In my last entry (which you are welcome to read here), I focused on past lives and memory, ending on the idea that an experience doesn’t need to necessarily be real in order to be therapeutic. Which is to say, it’s possible to derive value from a past life regression, without needing the past life experience to be true. And indeed, as I argued in that post, past life regressions are not real experiences, they are exercises in imagination. And that act of imagining can be just as unreal, yet just as beneficial, as any number of other suggestions hypnotherapists give. After all we frequently invite people to imagine themselves floating through space, or drifting through time, and all sorts of other things that have never, and will never occur.
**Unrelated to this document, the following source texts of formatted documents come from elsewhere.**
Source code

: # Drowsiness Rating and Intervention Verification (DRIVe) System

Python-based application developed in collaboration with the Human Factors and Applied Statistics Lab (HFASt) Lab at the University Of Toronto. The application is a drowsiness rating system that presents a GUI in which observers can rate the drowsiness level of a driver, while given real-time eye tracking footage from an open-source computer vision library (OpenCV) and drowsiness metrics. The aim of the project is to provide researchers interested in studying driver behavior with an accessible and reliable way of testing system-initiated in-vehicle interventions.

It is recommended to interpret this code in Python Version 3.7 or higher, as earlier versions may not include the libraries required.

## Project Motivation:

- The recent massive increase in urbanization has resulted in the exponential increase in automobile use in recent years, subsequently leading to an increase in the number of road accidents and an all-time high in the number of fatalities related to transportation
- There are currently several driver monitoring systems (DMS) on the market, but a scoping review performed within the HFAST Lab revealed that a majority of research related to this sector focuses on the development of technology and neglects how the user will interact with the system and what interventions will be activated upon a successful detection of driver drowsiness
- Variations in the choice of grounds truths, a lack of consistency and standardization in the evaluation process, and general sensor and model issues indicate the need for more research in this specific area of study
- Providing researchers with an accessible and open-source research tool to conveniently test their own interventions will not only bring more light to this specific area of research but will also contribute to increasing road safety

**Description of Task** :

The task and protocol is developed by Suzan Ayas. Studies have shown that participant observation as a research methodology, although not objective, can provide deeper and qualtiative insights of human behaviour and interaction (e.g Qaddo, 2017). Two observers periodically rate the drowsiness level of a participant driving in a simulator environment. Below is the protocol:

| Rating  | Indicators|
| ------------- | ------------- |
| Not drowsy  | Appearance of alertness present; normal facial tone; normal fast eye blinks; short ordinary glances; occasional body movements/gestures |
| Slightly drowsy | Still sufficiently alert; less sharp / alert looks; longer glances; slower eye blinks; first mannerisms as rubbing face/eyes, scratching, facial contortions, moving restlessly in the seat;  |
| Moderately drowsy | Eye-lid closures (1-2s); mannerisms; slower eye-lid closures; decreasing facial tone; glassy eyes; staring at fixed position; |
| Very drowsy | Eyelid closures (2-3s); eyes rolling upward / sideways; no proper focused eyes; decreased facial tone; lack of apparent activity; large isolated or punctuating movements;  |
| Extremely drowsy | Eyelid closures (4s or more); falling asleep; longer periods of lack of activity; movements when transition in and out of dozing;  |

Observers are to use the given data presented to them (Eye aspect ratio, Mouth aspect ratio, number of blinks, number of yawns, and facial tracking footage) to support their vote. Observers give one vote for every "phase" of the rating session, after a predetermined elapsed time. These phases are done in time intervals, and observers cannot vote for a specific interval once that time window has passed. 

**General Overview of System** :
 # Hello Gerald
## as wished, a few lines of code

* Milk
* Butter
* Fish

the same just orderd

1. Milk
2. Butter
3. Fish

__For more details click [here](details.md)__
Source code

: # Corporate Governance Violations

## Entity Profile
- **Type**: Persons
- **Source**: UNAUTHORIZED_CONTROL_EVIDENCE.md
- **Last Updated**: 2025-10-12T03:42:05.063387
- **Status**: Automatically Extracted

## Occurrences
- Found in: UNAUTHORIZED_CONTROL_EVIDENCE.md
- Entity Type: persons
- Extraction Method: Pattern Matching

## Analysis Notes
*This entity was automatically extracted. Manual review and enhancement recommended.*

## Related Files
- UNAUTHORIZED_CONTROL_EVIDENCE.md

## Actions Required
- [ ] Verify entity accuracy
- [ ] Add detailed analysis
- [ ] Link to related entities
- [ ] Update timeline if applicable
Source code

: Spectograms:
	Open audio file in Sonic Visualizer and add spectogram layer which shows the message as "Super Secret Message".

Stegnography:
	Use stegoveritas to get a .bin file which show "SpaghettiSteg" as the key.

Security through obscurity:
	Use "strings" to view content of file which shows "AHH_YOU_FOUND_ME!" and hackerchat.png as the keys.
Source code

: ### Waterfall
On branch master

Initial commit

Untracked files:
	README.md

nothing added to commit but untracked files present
And as far as it goes, that’s fine. But the practice of past life regression still makes me somewhat uneasy. All too often it seems to be a borderline (or even overtly) spiritual practice. Again, it’s fine to be spiritual and have spiritual practices; but not if you bemoan that the medical field doesn’t take hypnotherapy seriously at the same time as insisting that your client really was (for example) a 14th century Amazonian warrior woman in a past life.
Hypnotherapy is in a strange place at the moment. On the one hand the credible research as to its benefits is overwhelming, and a major hospital in Melbourne is currently advertising for a hypnotherapist specialising in irritable bowel syndrome. On the other hand, the NDIS has recently removed hypnotherapy from their available treatment options because it has been deemed ‘not evidence-based’. While I disagree with that decision, it’s difficult to argue the point well when the profession is full to bursting with people incorporating all sorts of non-evidence based treatments into their practice.
At this point I’ll divert a little to talk about using hypnosis for entertainment. A lot of practitioners (particularly those utilising hypnosis within the mainstream medical system) are very opposed to the use of hypnosis for entertainment and want to see such acts abolished. They cite various safety concerns, but also the concern that using hypnosis for entertainment diminishes the public perception of hypnotherapy as a viable and evidence-based treatment.
The safety concerns are perhaps valid, although a competent performer should always screen their participants beforehand, and know how to manage any abreactions should they occur. But I cannot agree to the second concern. If anything, I’ve seen people come away from stage shows with a heightened interest in, and respect for, the art of hypnosis.
I suppose it’s not surprising that I take this view, given that I regularly incorporate hypnosis into my magic. Although I operate differently to most traditional stage hypnosis acts (which I’ll dive into another time), it is still something I utilise, and there would be plenty of professionals who frown upon that. But from where I stand, I think hypnosis would gain more respect if it worried less about the entertainers, and more about the dubious practices of even more dubious therapists.